During the sixteenth century, the Umiliati declined in power. In 1571, the Franciscan order assumed control of the church. They were able to bring to the church precious relics, such as a robe of St Francis of Assisi.

In the early seventeenth-century, the interior was remodeled in Baroque style and the apse was rebuilt with a pietre dure high altar (Note: Built to a design by Jacopo Ligorio.) and a sotto in su perspective painting (1770) on the vaulted nave ceiling. Fifteenth-century frescoes by Domenico Ghirlandaio and Sandro Botticelli were preserved in the nave; Botticelli is buried in the church (Note: A small round stone in a chapel of the right transept marks his resting-place.) near his beloved Simonetta Vespucci. Botticelli's fresco of St. Augustine in His Study faces across the nave of the chapel with Ghirlandaio's St. Jerome in His Study; both were executed contemporaneously in 1480.
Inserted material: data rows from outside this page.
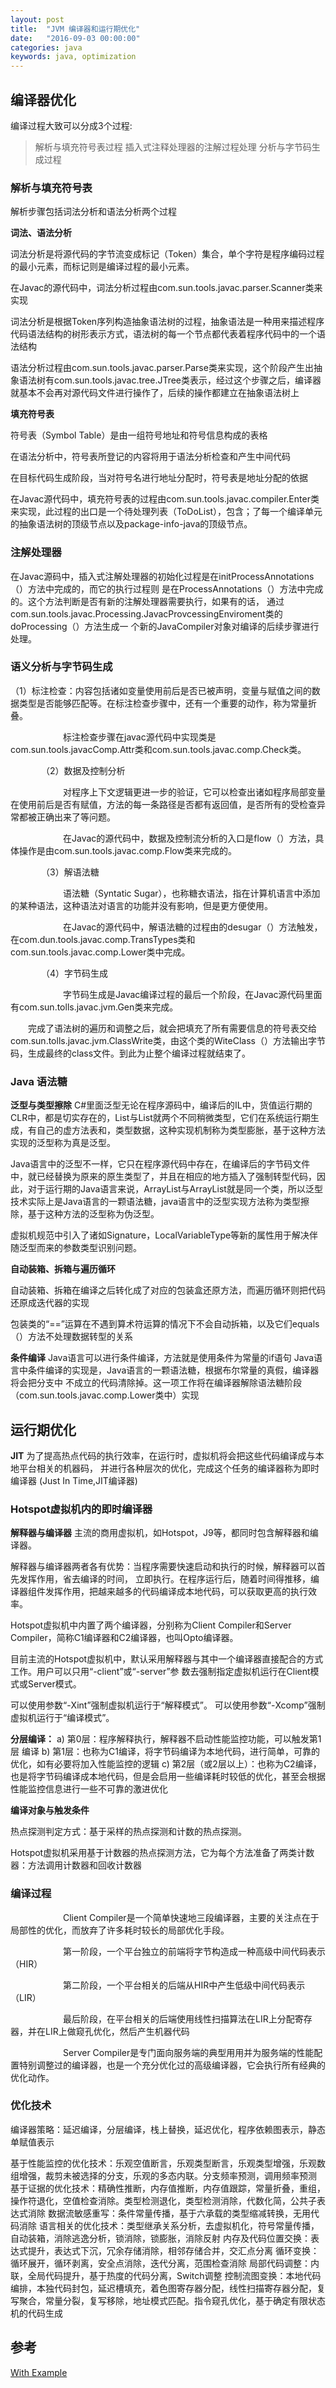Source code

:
 ```yaml
---
layout: post
title:  "JVM 编译器和运行期优化"
date:   "2016-09-03 00:00:00"
categories: java
keywords: java, optimization
---
```


## 编译器优化

编译过程大致可以分成3个过程:

> 解析与填充符号表过程
> 插入式注释处理器的注解过程处理
> 分析与字节码生成过程

### 解析与填充符号表
解析步骤包括词法分析和语法分析两个过程

**词法、语法分析**

词法分析是将源代码的字节流变成标记（Token）集合，单个字符是程序编码过程的最小元素，而标记则是编译过程的最小元素。

在Javac的源代码中，词法分析过程由com.sun.tools.javac.parser.Scanner类来实现

词法分析是根据Token序列构造抽象语法树的过程，抽象语法是一种用来描述程序代码语法结构的树形表示方式，语法树的每一个节点都代表着程序代码中的一个语法结构

语法分析过程由com.sun.tools.javac.parser.Parse类来实现，这个阶段产生出抽象语法树有com.sun.tools.javac.tree.JTree类表示，经过这个步骤之后，编译器就基本不会再对源代码文件进行操作了，后续的操作都建立在抽象语法树上

**填充符号表**

符号表（Symbol Table）是由一组符号地址和符号信息构成的表格

在语法分析中，符号表所登记的内容将用于语法分析检查和产生中间代码

在目标代码生成阶段，当对符号名进行地址分配时，符号表是地址分配的依据

在Javac源代码中，填充符号表的过程由com.sun.tools.javac.compiler.Enter类来实现，此过程的出口是一个待处理列表（ToDoList），包含；了每一个编译单元的抽象语法树的顶级节点以及package-info-java的顶级节点。

### 注解处理器

在Javac源码中，插入式注解处理器的初始化过程是在initProcessAnnotations（）方法中完成的，而它的执行过程则
是在ProcessAnnotations（）方法中完成的。这个方法判断是否有新的注解处理器需要执行，如果有的话，
通过com.sun.tools.javac.Processing.JavacProvcessingEnviroment类的doProcessing（）方法生成一
个新的JavaCompiler对象对编译的后续步骤进行处理。

### 语义分析与字节码生成

（1）标注检查：内容包括诸如变量使用前后是否已被声明，变量与赋值之间的数据类型是否能够匹配等。在标注检查步骤中，还有一个重要的动作，称为常量折叠。

　　　　　　标注检查步骤在javac源代码中实现类是com.sun.tools.javacComp.Attr类和com.sun.tools.javac.comp.Check类。

　　　　（2）数据及控制分析

　　　　　　对程序上下文逻辑更进一步的验证，它可以检查出诸如程序局部变量在使用前后是否有赋值，方法的每一条路径是否都有返回值，是否所有的受检查异常都被正确出来了等问题。

　　　　　　在Javac的源代码中，数据及控制流分析的入口是flow（）方法，具体操作是由com.sun.tools.javac.comp.Flow类来完成的。

　　　　（3）解语法糖

　　　　　　语法糖（Syntatic Sugar），也称糖衣语法，指在计算机语言中添加的某种语法，这种语法对语言的功能并没有影响，但是更方便使用。

　　　　　　在Javac的源代码中，解语法糖的过程由的desugar（）方法触发，在com.dun.tools.javac.comp.TransTypes类和com.sun.tools.javac.comp.Lower类中完成。

　　　　（4）字节码生成

　　　　　　字节码生成是Javac编译过程的最后一个阶段，在Javac源代码里面有com.sun.tolls.javac.jvm.Gen类来完成。

　　完成了语法树的遍历和调整之后，就会把填充了所有需要信息的符号表交给com.sun.tolls.javac.jvm.ClassWrite类，由这个类的WiteClass（）方法输出字节码，生成最终的class文件。到此为止整个编译过程就结束了。 


### Java 语法糖

**泛型与类型擦除**
C#里面泛型无论在程序源码中，编译后的IL中，货值运行期的CLR中，都是切实存在的，List<int>与List<string>就两个不同稍微类型，它们在系统运行期生成，有自己的虚方法表和，类型数据，这种实现机制称为类型膨胀，基于这种方法实现的泛型称为真是泛型。

Java语言中的泛型不一样，它只在程序源代码中存在，在编译后的字节码文件中，就已经替换为原来的原生类型了，并且在相应的地方插入了强制转型代码，因此，对于运行期的Java语言来说，ArrayList<String>与ArrayList<int>就是同一个类，所以泛型技术实际上是Java语言的一颗语法糖，java语言中的泛型实现方法称为类型擦除，基于这种方法的泛型称为伪泛型。

虚拟机规范中引入了诸如Signature，LocalVariableType等新的属性用于解决伴随泛型而来的参数类型识别问题。

**自动装箱、拆箱与遍历循环**

自动装箱、拆箱在编译之后转化成了对应的包装盒还原方法，而遍历循环则把代码还原成迭代器的实现

包装类的“==”运算在不遇到算术符运算的情况下不会自动拆箱，以及它们equals（）方法不处理数据转型的关系

**条件编译**
Java语言可以进行条件编译，方法就是使用条件为常量的if语句
Java语言中条件编译的实现是，Java语言的一颗语法糖，根据布尔常量的真假，编译器将会把分支中
不成立的代码清除掉。这一项工作将在编译器解除语法糖阶段（com.sun.tools.javac.comp.Lower类中）实现


## 运行期优化

**JIT**
为了提高热点代码的执行效率，在运行时，虚拟机将会把这些代码编译成与本地平台相关的机器码，
并进行各种层次的优化，完成这个任务的编译器称为即时编译器 (Just In Time,JIT编译器)

### Hotspot虚拟机内的即时编译器

**解释器与编译器**
主流的商用虚拟机，如Hotspot，J9等，都同时包含解释器和编译器。

解释器与编译器两者各有优势：当程序需要快速启动和执行的时候，解释器可以首先发挥作用，省去编译的时间，
立即执行。在程序运行后，随着时间得推移，编译器组件发挥作用，把越来越多的代码编译成本地代码，可以获取更高的执行效率。

Hotspot虚拟机中内置了两个编译器，分别称为Client Compiler和Server Compiler，简称C1编译器和C2编译器，也叫Opto编译器。

目前主流的Hotspot虚拟机中，默认采用解释器与其中一个编译器直接配合的方式工作。用户可以只用“-client”或“-server”参
数去强制指定虚拟机运行在Client模式或Server模式。

可以使用参数“-Xint”强制虚拟机运行于“解释模式”。
可以使用参数“-Xcomp”强制虚拟机运行于“编译模式”。

**分层编译：**
a) 第0层：程序解释执行，解释器不启动性能监控功能，可以触发第1层 编译
b) 第1层：也称为C1编译，将字节码编译为本地代码，进行简单，可靠的优化，如有必要将加入性能监控的逻辑
c) 第2层（或2层以上）：也称为C2编译，也是将字节码编译成本地代码，但是会启用一些编译耗时较低的优化，甚至会根据性能监控信息进行一些不可靠的激进优化

**编译对象与触发条件**

热点探测判定方式：基于采样的热点探测和计数的热点探测。

Hotspot虚拟机采用基于计数器的热点探测方法，它为每个方法准备了两类计数器：方法调用计数器和回收计数器

### 编译过程
　　　　　　Client Compiler是一个简单快速地三段编译器，主要的关注点在于局部性的优化，而放弃了许多耗时较长的局部优化手段。

　　　　　　第一阶段，一个平台独立的前端将字节构造成一种高级中间代码表示（HIR）

　　　　　　第二阶段，一个平台相关的后端从HIR中产生低级中间代码表示（LIR）

　　　　　　最后阶段，在平台相关的后端使用线性扫描算法在LIR上分配寄存器，并在LIR上做窥孔优化，然后产生机器代码

　　　　　　Server Compiler是专门面向服务端的典型用用并为服务端的性能配置特别调整过的编译器，也是一个充分优化过的高级编译器，它会执行所有经典的优化动作。 



### 优化技术
编译器策略：延迟编译，分层编译，栈上替换，延迟优化，程序依赖图表示，静态单赋值表示

基于性能监控的优化技术：乐观空值断言，乐观类型断言，乐观类型增强，乐观数组增强，裁剪未被选择的分支，乐观的多态内联。分支频率预测，调用频率预测
基于证据的优化技术：精确性推断，内存值推断，内存值跟踪，常量折叠，重组，操作符退化，空值检查消除。类型检测退化，类型检测消除，代数化简，公共子表达式消除
数据流敏感重写：条件常量传播，基于六承载的类型缩减转换，无用代码消除
语言相关的优化技术：类型继承关系分析，去虚拟机化，符号常量传播，自动装箱，消除逃逸分析，锁消除，锁膨胀，消除反射
内存及代码位置交换：表达式提升，表达式下沉，冗余存储消除，相邻存储合并，交汇点分离
循环变换：循环展开，循环剥离，安全点消除，迭代分离，范围检查消除
局部代码调整：内联，全局代码提升，基于热度的代码分离，Switch调整
控制流图变换：本地代码编排，本独代码封包，延迟槽填充，着色图寄存器分配，线性扫描寄存器分配，复写聚合，常量分裂，复写移除，地址模式匹配。指令窥孔优化，基于确定有限状态机的代码生成



## 参考

[With Example](http://blog.csdn.net/pacosonswjtu/article/details/51045611)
Ghirlandaio also frescoed a version of the Last Supper in the refectory that is located between the two cloisters and now is a museum. This fresco likely influenced Leonardo da Vinci's later work in Milan.

In the Vespucci chapel, a fresco by Domenico Ghirlandaio with his brother David, depicting the Madonna della Misericordia protecting members of the Vespucci family (c. 1472), is reputed to include the portrait of Amerigo Vespucci as a child. When Amerigo first encountered a bay in what now is Brazil, he named it "San Salvatore di Ognissanti", in Portuguese "San Salvador de Todos os Santos": this is the origin of the name of the city of Salvador and of Bahia de Todos os Santos.

Above the door to the sacristy is a crucifix in wood by Veit Stoss.